[INPUT DATA]
-------------------------

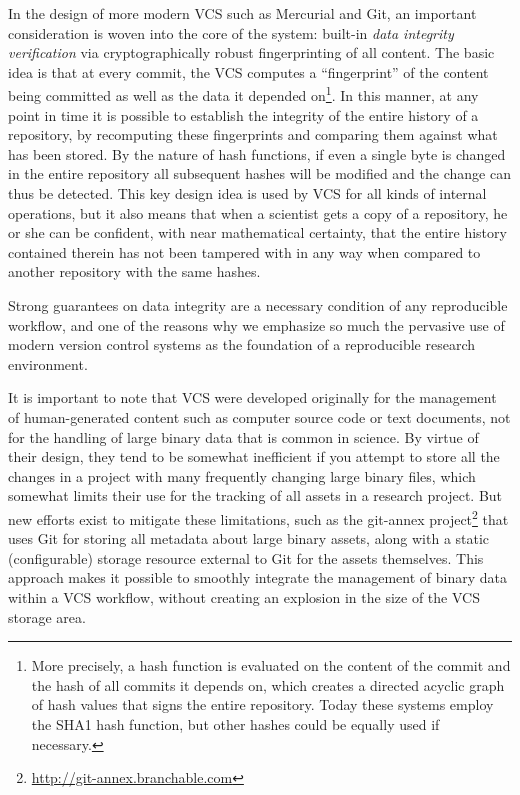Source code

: \documentclass[ChapterTOCs,krantz2]{krantz} %
\begin{document}
In the design of more modern VCS such as Mercurial and Git, an important
consideration is woven into the core of the system: built-in \emph{data
  integrity verification} via cryptographically robust fingerprinting of all
content.  The basic idea is that at every commit, the VCS computes a
``fingerprint'' of the content being committed as well as the data it depended
on\footnote{More precisely, a hash function is evaluated on the content of the
  commit and the hash of all commits it depends on, which creates a directed
  acyclic graph of hash values that signs the entire repository.  Today these
  systems employ the SHA1 hash function, but other hashes could be equally used
  if necessary.}.  In this manner, at any point in time it is possible to
establish the integrity of the entire history of a repository, by recomputing
these fingerprints and comparing them against what has been stored.  By the
nature of hash functions, if even a single byte is changed in the entire
repository all subsequent hashes will be modified and the change can thus be
detected.  This key design idea is used by VCS for all kinds of internal
operations, but it also means that when a scientist gets a copy of a
repository, he or she can be confident, with near mathematical certainty, that
the entire history contained therein has not been tampered with in any way when
compared to another repository with the same hashes.  

Strong guarantees on data integrity are a necessary condition of any
reproducible workflow, and one of the reasons why we emphasize so much the
pervasive use of modern version control systems as the foundation of a
reproducible research environment.

It is important to note that VCS were developed originally for the
management of human-generated content such as computer source code or text
documents, not for the handling of large binary data that is common in science.
By virtue of their design, they tend to be somewhat inefficient if you attempt
to store all the changes in a project with many frequently changing large
binary files, which somewhat limits their use for the tracking of all assets
in a research project.  But new efforts exist to mitigate these limitations,
such as the git-annex project\footnote{\url{http://git-annex.branchable.com}}
that uses Git for storing all metadata about large binary assets, along
with a static (configurable) storage resource external to Git for the assets
themselves.  This approach makes it possible to smoothly integrate the
management of binary data within a VCS workflow, without creating an explosion
in the size of the VCS storage area.
\end{document}
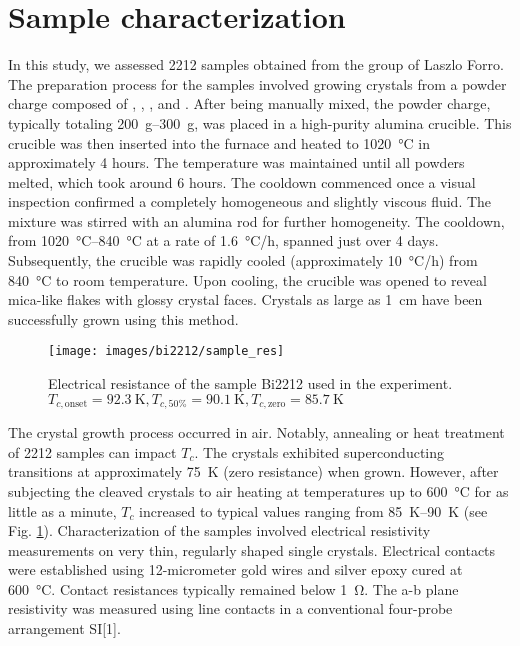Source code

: \section{Sample characterization}

In this study, we assessed 2212 samples obtained from the group of Laszlo Forro.
The preparation process for the samples involved growing crystals from a powder charge composed of , , , and .
After being manually mixed, the powder charge, typically totaling \qtyrange{200}{300}{\gram}, was placed in a high-purity alumina crucible.
This crucible was then inserted into the furnace and heated to \qty{1020}{\degreeCelsius} in approximately 4 hours.
The temperature was maintained until all powders melted, which took around 6 hours.
The cooldown commenced once a visual inspection confirmed a completely homogeneous and slightly viscous fluid.
The mixture was stirred with an alumina rod for further homogeneity.
The cooldown, from \qtyrange{1020}{840}{\degreeCelsius} at a rate of \qty{1.6}{\degreeCelsius/\hour}, spanned just over 4 days.
Subsequently, the crucible was rapidly cooled (approximately \qty{10}{\degreeCelsius/\hour}) from \qty{840}{\degreeCelsius} to room temperature.
Upon cooling, the crucible was opened to reveal mica-like flakes with glossy crystal faces. Crystals as large as \qty{1}{\centi\meter} have been successfully grown using this method.

\begin{figure}
	\centering
	\texttt{[image: images/bi2212/sample\_res]}
	\caption{Electrical resistance of the sample Bi2212 used in the experiment. $T_{c,\text{onset}}=\qty{92.3}{\kelvin}, T_{c,\text{50\%}}=\qty{90.1}{\kelvin}, T_{c,\text{zero}}=\qty{85.7}{\kelvin}$}
	\label{fig:sampleres}
\end{figure}


The crystal growth process occurred in air.
Notably, annealing or heat treatment of 2212 samples can impact $T_c$.
The crystals exhibited superconducting transitions at approximately \qty{75}{\kelvin} (zero resistance) when grown.
However, after subjecting the cleaved crystals to air heating at temperatures up to \qty{600}{\degreeCelsius} for as little as a minute, $T_c$ increased to typical values ranging from \qtyrange{85}{90}{\kelvin} (see Fig. \ref{}).
Characterization of the samples involved electrical resistivity measurements on very thin, regularly shaped single crystals. Electrical contacts were established using 12-micrometer gold wires and silver epoxy cured at \qty{600}{\degreeCelsius}.
Contact resistances typically remained below \qty{1}{\ohm}.
The a-b plane resistivity was measured using line contacts in a conventional four-probe arrangement \cite{} SI[1].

-------------------------

[WHAT YOU NEED TO DO]
Copy exactly, and only, the lines from the first line of the material through the line that contains "data it depended", both ends kept; no pictures.

[SOLUTION FOR THIS PROBLEM]
Source code

: \documentclass[ChapterTOCs,krantz2]{krantz} %
\begin{document}
In the design of more modern VCS such as Mercurial and Git, an important
consideration is woven into the core of the system: built-in \emph{data
  integrity verification} via cryptographically robust fingerprinting of all
content.  The basic idea is that at every commit, the VCS computes a
``fingerprint'' of the content being committed as well as the data it depended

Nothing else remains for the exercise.